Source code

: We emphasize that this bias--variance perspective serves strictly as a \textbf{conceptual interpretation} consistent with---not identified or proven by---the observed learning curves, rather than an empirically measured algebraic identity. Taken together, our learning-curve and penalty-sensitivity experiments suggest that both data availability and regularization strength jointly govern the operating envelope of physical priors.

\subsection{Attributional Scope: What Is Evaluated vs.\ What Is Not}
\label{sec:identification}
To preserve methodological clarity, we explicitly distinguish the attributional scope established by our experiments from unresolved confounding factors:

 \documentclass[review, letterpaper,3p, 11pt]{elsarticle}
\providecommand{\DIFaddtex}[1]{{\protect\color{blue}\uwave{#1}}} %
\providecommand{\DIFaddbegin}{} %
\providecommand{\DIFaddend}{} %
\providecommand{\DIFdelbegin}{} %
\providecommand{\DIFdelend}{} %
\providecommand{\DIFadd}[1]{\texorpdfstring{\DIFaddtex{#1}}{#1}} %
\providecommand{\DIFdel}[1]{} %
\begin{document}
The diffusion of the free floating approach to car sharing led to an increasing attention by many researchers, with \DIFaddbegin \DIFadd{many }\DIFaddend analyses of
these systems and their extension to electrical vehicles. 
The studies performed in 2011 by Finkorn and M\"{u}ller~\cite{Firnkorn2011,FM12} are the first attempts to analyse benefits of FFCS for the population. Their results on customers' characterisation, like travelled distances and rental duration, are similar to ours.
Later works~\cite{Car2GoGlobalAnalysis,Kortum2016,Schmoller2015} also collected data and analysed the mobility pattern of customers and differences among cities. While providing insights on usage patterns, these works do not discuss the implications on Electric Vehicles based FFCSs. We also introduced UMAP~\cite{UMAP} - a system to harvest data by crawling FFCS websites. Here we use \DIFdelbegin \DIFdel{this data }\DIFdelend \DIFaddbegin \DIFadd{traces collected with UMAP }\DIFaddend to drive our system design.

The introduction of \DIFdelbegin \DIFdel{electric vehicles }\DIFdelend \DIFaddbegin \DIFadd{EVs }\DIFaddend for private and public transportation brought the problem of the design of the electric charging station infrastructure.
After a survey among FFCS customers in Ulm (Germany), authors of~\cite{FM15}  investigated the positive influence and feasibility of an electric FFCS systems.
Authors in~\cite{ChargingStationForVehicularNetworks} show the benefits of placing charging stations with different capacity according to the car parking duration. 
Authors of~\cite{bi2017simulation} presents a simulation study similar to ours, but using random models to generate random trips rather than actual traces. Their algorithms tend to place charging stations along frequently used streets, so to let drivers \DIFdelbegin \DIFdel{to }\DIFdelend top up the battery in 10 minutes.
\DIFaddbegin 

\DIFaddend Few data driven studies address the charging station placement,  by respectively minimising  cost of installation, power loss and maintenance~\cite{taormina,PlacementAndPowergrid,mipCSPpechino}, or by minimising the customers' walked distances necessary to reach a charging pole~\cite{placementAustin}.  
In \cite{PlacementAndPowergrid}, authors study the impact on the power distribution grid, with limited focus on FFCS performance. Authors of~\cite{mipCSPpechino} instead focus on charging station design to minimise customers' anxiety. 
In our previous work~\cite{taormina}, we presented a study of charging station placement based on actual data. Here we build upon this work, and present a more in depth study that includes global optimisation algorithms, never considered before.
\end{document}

* Exercise instructions: Using the entries above, say how many lines contain the string "taormina"; the number is the full reply.

* Response box: 2